Pierrounet

Le 6 décembre 1832, dans un famille de paysans qui dispose de quelques arpents et de quatre vaches, naît un petit Pierre. Il va grandir (pas beaucoup, 1,65 m), se marier (en 1863, avec Rose Meissonnier de Sinières, elle-même née en 1832) et ils auront beaucoup d'enfants (sept... ce qui n'est pas totalement extraordinaire pour l'époque).

Fin de l'histoire.

Non, je plaisante, je vais vous en dire un peu plus.

Hommage à Pierrounet

Pierrounet était un rebouteux, comme il en en existe encore aujourd'hui : grâce à une connaissance empirique de l'anatomie, et à une force musculaire souvent importante, ces hommes (plus rarement des femmes) sont capables de remettre en place des membres démis ou luxés.
Pierrounet, lui, avait d'abord appris sa pratique sur des animaux, sage précaution. Il avait, dès l'âge de 10 ans, été placé comme buronnier. Successivement roul, bédélier, pastre et enfin cantalès en 1849 à Saint-Laurent de Muret, il avait appris à remettre en place les pattes des veaux trop aventureux. Petit à petit, il s'était essayé sur des hommes, et avait plus souvent réussi que manqué son coup. Aussi, la clientèle accourut, et fit la fortune (tout est relatif...) de Nasbinals.
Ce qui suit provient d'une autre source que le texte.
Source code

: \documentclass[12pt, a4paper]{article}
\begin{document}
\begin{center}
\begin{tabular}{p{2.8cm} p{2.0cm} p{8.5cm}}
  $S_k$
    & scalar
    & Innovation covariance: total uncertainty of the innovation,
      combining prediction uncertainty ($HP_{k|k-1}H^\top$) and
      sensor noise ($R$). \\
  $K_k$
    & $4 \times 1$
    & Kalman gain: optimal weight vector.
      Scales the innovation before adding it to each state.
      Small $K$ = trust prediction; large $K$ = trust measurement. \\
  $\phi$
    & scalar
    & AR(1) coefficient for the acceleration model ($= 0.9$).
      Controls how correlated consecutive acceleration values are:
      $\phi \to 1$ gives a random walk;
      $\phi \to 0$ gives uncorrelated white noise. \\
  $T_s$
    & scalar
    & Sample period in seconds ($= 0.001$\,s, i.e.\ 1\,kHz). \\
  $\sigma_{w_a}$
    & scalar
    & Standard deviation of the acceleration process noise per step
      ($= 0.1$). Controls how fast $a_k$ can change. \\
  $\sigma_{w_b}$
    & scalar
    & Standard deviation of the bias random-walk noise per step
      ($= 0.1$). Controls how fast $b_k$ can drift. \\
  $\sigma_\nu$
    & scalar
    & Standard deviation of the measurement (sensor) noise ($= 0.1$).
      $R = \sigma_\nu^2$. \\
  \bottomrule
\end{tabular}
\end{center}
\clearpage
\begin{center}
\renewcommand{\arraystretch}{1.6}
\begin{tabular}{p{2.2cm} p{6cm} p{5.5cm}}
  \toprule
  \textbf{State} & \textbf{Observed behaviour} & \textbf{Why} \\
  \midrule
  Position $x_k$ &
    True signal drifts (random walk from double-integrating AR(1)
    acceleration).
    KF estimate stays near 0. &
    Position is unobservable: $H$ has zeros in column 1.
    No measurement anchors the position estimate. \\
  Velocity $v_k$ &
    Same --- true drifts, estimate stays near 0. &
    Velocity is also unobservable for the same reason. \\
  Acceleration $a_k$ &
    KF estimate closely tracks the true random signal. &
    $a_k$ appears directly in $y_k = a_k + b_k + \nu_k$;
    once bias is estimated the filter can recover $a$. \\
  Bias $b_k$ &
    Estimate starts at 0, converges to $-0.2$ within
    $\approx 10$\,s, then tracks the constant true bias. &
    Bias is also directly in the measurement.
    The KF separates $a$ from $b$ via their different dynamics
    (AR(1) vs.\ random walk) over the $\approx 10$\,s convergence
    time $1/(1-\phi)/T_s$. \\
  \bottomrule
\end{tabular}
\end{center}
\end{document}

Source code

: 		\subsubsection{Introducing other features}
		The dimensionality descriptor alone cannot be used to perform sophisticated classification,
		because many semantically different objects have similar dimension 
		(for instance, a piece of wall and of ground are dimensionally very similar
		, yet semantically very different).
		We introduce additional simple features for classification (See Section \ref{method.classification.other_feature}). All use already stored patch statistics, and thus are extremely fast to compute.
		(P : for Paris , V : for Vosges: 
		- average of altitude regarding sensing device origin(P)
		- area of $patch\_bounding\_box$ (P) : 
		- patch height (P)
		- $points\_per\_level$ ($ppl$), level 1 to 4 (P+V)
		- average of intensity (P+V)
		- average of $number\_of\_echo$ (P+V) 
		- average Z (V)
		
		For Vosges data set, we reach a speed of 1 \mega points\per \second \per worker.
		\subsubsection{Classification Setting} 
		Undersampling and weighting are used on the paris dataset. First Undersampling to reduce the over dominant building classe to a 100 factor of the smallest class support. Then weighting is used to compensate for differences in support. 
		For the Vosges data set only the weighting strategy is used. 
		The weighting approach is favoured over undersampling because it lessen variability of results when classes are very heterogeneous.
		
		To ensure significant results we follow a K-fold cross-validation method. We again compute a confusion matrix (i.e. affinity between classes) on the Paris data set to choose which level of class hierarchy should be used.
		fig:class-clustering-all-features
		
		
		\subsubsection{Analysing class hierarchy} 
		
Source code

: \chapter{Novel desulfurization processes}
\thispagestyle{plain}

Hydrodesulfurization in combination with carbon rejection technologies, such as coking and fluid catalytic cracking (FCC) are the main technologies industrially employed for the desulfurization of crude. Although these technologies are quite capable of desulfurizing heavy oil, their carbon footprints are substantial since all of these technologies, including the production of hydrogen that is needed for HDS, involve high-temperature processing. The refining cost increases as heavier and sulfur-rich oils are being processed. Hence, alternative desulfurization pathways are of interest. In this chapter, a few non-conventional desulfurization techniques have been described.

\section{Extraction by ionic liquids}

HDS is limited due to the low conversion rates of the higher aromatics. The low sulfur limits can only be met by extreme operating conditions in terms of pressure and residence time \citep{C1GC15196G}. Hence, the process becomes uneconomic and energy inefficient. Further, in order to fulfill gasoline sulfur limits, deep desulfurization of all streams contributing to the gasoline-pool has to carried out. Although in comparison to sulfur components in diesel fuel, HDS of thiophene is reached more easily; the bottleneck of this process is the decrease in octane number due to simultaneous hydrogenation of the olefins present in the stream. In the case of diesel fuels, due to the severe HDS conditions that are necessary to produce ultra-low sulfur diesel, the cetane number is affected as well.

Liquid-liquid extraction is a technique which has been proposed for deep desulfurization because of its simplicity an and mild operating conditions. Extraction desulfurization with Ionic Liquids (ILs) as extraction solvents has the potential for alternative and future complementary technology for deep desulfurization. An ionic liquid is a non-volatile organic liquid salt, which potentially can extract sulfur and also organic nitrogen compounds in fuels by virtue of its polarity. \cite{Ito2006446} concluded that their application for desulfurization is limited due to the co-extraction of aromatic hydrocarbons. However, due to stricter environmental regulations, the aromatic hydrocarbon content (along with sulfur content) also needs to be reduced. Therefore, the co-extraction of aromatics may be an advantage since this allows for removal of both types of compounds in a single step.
Il était devenu cantonnier en 1856 (au Buisson, à 6 kilomètres de Saint-Laurent de Muret), s'était marié, comme nous l'avons vu plus haut, avait été muté en 1881 à Nasbinals juste après son mariage (pour s'occuper de la route de Nasbinals à Marvejols) et avait acheté une maison à Nasbinals (entre les routes d'Aubrac et du Suquet, en face de l'abreuvoir) ou il recevait sa clientèle.
Pierrounet - notez la taille étonnante de ses poucesOn estime que de 1880 à 1907, 30 à 35 patients venaient le consulter tous les jours dans cette maison, ou sur les bords des routes, là où il travaillait...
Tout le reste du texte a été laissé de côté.